*Aim of the task*
Once you find the line with "- [x] Basic" in the data that follows, repeat it and every line after it exactly, through the line with "## Best practices for success".

*Information shown*
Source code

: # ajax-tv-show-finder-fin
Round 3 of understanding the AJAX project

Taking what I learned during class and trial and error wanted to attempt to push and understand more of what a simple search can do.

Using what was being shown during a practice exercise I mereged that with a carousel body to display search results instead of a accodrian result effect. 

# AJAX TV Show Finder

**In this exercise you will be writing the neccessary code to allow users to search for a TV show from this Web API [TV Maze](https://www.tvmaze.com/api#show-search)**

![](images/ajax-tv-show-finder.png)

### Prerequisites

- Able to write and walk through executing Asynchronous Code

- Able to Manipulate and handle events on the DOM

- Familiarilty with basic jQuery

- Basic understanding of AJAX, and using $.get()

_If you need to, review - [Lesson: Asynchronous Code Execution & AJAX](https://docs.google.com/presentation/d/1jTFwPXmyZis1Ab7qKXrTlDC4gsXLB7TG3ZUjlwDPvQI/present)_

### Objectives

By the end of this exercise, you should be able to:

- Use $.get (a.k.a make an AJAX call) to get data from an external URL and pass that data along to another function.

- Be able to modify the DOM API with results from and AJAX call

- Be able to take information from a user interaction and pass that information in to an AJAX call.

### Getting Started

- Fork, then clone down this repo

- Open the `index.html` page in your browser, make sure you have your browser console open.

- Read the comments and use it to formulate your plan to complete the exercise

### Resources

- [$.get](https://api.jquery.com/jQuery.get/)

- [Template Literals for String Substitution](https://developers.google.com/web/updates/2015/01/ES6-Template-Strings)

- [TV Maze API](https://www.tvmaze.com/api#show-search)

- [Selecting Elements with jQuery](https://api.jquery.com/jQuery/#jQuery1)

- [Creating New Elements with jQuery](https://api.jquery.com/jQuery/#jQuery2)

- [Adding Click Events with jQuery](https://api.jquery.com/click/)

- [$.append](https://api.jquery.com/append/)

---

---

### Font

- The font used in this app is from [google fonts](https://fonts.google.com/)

--

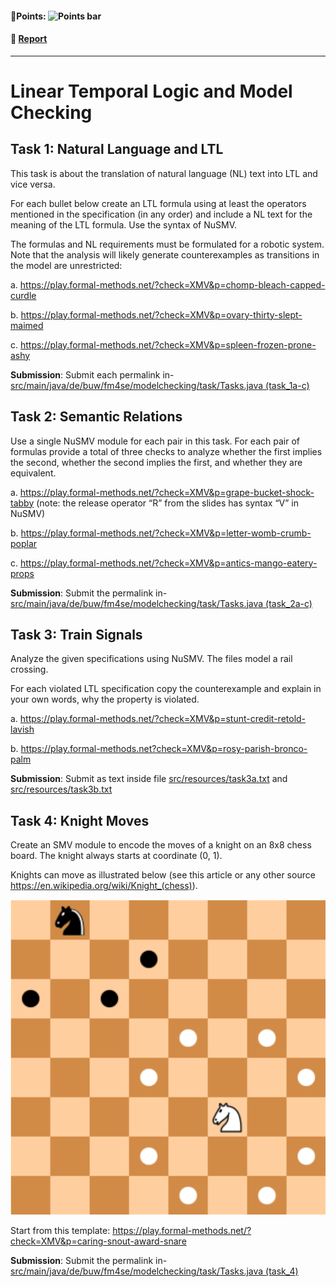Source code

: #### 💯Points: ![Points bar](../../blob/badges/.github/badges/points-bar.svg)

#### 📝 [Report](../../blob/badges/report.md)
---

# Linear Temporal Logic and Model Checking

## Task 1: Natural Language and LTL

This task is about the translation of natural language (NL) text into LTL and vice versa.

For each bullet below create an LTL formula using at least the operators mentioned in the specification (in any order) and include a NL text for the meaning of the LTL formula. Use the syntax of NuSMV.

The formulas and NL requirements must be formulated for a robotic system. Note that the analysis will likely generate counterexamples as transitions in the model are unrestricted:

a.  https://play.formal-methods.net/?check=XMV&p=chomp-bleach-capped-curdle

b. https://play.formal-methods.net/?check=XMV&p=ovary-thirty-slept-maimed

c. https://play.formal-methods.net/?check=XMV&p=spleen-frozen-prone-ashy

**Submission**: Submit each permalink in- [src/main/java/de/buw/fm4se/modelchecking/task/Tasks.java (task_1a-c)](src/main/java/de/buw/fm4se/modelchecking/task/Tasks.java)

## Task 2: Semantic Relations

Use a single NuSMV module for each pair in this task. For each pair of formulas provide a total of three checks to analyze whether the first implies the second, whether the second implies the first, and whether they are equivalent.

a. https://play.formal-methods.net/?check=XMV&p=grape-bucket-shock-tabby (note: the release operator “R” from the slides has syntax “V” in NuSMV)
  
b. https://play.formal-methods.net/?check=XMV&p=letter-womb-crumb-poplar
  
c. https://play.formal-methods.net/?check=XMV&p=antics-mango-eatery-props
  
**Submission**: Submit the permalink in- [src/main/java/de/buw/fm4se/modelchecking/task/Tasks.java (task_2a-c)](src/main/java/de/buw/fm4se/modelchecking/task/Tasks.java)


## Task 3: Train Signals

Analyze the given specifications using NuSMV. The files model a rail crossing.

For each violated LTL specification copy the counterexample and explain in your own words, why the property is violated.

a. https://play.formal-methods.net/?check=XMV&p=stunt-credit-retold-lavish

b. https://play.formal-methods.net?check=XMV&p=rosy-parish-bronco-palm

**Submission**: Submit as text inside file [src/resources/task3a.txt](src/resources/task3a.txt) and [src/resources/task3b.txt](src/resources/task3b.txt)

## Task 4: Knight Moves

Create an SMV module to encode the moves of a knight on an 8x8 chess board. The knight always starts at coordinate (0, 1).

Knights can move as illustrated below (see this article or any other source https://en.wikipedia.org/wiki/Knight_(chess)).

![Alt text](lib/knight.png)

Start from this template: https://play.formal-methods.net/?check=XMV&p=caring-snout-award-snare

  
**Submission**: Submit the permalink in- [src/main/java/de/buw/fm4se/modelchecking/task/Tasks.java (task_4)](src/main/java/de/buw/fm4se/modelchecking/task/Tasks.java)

--

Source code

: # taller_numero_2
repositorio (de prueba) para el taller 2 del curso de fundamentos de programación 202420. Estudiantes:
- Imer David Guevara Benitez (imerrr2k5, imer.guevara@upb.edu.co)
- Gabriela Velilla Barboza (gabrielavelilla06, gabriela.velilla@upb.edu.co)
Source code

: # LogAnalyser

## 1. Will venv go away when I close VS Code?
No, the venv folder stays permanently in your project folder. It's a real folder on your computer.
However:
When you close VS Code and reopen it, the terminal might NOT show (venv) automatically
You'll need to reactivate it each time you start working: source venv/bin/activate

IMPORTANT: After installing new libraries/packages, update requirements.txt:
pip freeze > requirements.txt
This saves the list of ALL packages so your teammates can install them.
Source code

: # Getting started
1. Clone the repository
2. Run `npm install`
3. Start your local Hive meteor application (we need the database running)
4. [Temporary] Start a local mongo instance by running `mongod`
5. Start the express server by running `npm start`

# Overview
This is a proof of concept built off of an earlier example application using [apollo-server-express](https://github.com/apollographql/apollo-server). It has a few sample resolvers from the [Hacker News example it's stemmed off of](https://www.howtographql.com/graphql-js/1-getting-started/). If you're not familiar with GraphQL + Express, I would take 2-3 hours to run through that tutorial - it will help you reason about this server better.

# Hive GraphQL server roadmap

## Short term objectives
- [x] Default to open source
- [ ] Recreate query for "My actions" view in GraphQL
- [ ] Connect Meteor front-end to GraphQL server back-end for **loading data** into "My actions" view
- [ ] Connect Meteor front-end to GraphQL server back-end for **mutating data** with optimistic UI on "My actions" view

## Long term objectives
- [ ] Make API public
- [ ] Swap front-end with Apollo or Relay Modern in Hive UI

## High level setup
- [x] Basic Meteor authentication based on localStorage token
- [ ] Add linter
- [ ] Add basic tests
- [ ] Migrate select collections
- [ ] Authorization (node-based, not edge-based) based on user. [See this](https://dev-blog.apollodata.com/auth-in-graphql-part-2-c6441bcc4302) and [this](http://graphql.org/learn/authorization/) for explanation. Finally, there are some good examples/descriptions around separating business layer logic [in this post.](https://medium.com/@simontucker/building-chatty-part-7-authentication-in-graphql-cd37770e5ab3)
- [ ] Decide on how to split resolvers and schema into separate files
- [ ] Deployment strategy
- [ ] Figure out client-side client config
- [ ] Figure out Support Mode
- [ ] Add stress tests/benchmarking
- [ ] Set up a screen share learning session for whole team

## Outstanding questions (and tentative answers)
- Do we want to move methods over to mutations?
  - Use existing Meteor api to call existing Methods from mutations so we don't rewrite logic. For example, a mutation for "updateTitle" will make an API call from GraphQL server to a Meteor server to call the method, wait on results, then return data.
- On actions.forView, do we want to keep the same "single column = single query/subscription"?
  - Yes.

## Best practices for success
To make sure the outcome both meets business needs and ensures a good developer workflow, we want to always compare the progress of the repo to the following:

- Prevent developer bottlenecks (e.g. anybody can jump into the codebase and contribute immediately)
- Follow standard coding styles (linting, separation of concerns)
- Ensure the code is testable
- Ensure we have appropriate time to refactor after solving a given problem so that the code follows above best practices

*Result for this task*
- [x] Basic Meteor authentication based on localStorage token
- [ ] Add linter
- [ ] Add basic tests
- [ ] Migrate select collections
- [ ] Authorization (node-based, not edge-based) based on user. [See this](https://dev-blog.apollodata.com/auth-in-graphql-part-2-c6441bcc4302) and [this](http://graphql.org/learn/authorization/) for explanation. Finally, there are some good examples/descriptions around separating business layer logic [in this post.](https://medium.com/@simontucker/building-chatty-part-7-authentication-in-graphql-cd37770e5ab3)
- [ ] Decide on how to split resolvers and schema into separate files
- [ ] Deployment strategy
- [ ] Figure out client-side client config
- [ ] Figure out Support Mode
- [ ] Add stress tests/benchmarking
- [ ] Set up a screen share learning session for whole team

## Outstanding questions (and tentative answers)
- Do we want to move methods over to mutations?
  - Use existing Meteor api to call existing Methods from mutations so we don't rewrite logic. For example, a mutation for "updateTitle" will make an API call from GraphQL server to a Meteor server to call the method, wait on results, then return data.
- On actions.forView, do we want to keep the same "single column = single query/subscription"?
  - Yes.

## Best practices for success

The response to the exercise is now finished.